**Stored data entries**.
======

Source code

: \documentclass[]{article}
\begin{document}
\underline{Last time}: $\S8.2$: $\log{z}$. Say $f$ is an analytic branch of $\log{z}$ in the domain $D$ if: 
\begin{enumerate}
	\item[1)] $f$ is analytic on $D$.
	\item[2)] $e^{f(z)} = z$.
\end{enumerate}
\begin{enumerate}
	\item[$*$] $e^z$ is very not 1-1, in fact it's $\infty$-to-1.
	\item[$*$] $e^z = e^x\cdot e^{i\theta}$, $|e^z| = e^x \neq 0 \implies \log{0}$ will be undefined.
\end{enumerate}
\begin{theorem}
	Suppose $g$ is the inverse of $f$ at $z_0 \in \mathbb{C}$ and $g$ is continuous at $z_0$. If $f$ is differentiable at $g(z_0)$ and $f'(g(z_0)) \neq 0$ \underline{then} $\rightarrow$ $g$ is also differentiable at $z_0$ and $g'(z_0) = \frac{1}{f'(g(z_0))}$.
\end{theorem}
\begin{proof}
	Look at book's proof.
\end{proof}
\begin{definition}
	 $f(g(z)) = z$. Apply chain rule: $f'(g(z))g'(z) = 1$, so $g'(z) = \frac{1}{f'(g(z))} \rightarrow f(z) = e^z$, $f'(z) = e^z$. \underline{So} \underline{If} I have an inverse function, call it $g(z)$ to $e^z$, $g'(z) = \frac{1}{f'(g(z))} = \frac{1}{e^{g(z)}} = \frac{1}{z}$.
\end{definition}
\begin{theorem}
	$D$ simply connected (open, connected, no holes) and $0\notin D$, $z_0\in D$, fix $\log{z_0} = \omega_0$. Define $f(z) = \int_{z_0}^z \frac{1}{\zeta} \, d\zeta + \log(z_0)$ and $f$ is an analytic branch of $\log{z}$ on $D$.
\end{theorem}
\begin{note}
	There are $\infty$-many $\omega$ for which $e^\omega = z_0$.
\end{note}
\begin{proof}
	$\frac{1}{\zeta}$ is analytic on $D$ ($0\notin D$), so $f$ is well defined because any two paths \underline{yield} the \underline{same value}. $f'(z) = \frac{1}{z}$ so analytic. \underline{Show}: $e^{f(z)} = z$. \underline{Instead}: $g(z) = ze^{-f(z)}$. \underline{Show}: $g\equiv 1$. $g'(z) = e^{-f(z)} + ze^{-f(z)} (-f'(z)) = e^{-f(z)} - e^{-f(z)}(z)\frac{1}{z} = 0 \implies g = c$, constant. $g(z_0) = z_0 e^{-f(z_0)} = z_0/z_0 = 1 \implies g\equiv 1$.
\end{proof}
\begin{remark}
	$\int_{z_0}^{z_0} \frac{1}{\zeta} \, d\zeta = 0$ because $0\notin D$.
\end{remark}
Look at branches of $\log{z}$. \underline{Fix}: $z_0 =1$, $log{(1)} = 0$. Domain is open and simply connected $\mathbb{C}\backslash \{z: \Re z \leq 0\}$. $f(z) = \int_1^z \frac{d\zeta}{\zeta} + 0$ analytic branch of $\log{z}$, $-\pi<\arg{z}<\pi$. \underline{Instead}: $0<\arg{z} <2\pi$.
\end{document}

======

**Task item**. Going through the data, tally the lines containing "branch" and report only the result.

**Problem solution**. 3